The reason why it feels circular is that what you're being asked to prove is one of several possible logical axioms that can be used to justify proof by contradiction in the first place, so the difference between the rule you use and the conclusion is only very slight. It is then natural to wonder whether you're supposed to prove it from more primitive ingredients than proof by contradiction. However, what those particular ingredients might be varies considerably between formalizations of logic.

Basically one can choose any of quite a lot of possible logical foundations to use as axioms, and then prove that all of the other ones follow as logical consequences of the axioms we have chosen. (For pedants in the audience, this is assuming that the axiom sets in question are all for classical first-order logic, blah blah blah). In ordinary mathematical reasoning one tacitly allows all of those standard consequences as single proof steps that need no explanation because the reader is always expected to be able to formalize them in his own favorite logic if he wants to. However, that won't work here, because then there wouldn't be anything for you to prove! So it is necessary to be explicit about which proof steps one allows here, because otherwise your exercise just implodes.

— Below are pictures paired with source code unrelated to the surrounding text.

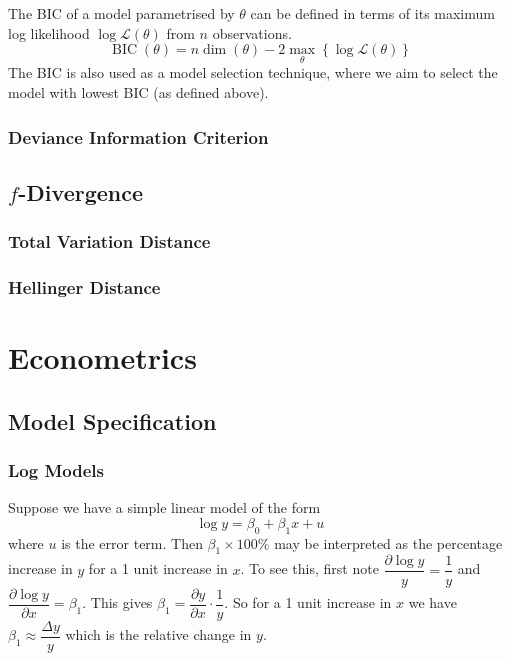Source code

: \documentclass[11pt]{report} %
\begin{document}
The BIC of a model parametrised by $\theta$ can be defined in terms of its maximum log likelihood $\log\mathcal{L}\left(\theta\right)$ from $n$ observations.
\begin{equation}
\operatorname{BIC}\left(\theta\right) = n\dim\left(\theta\right) - 2\max_{\theta}\left\{\log\mathcal{L}\left(\theta\right)\right\}
\end{equation}
The BIC is also used as a model selection technique, where we aim to select the model with lowest BIC (as defined above).

\subsection{Deviance Information Criterion}


\section{$f$-Divergence}

\subsection{Total Variation Distance}

\subsection{Hellinger Distance}

\chapter{Econometrics}

\section{Model Specification}

\subsection{Log Models}

Suppose we have a simple linear model of the form
\begin{equation}
\log y = \beta_{0} + \beta_{1}x + u
\end{equation}
where $u$ is the error term. Then $\beta_{1}\times 100\%$ may be interpreted as the percentage increase in $y$ for a 1 unit increase in $x$. To see this, first note $\dfrac{\partial \log y}{y} = \dfrac{1}{y}$ and $\dfrac{\partial \log y}{\partial x} = \beta_{1}$. This gives $\beta_{1} = \dfrac{\partial y}{\partial x}\cdot\dfrac{1}{y}$. So for a 1 unit increase in $x$ we have $\beta_{1} \approx \dfrac{\Delta y}{y}$ which is the relative change in $y$.
\end{document}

If one happens to choose an axiom set that includes $p\land \neg p\Rightarrow q$ as an axiom, then there's nothing to prove -- a full and complete proof would consist of the words "it's an axiom". But if you choose not to make it an axiom, then what counts as a valid proof depends critically upon what you do consider axioms.


If you do not have a particular formal system you must do your proof in, then I suspect that the expected solution is simply by truth tables -- for each of the possible 4 combinations of whether $p$ and $q$ are true or false, show that $p\land \neg p\Rightarrow q$ evaluates to true.

Then you have proved "$p\land \neg p\Rightarrow q$ is always true" which is just a more convoluted way of saying that you have proved $p\land \neg p\Rightarrow q$ itself.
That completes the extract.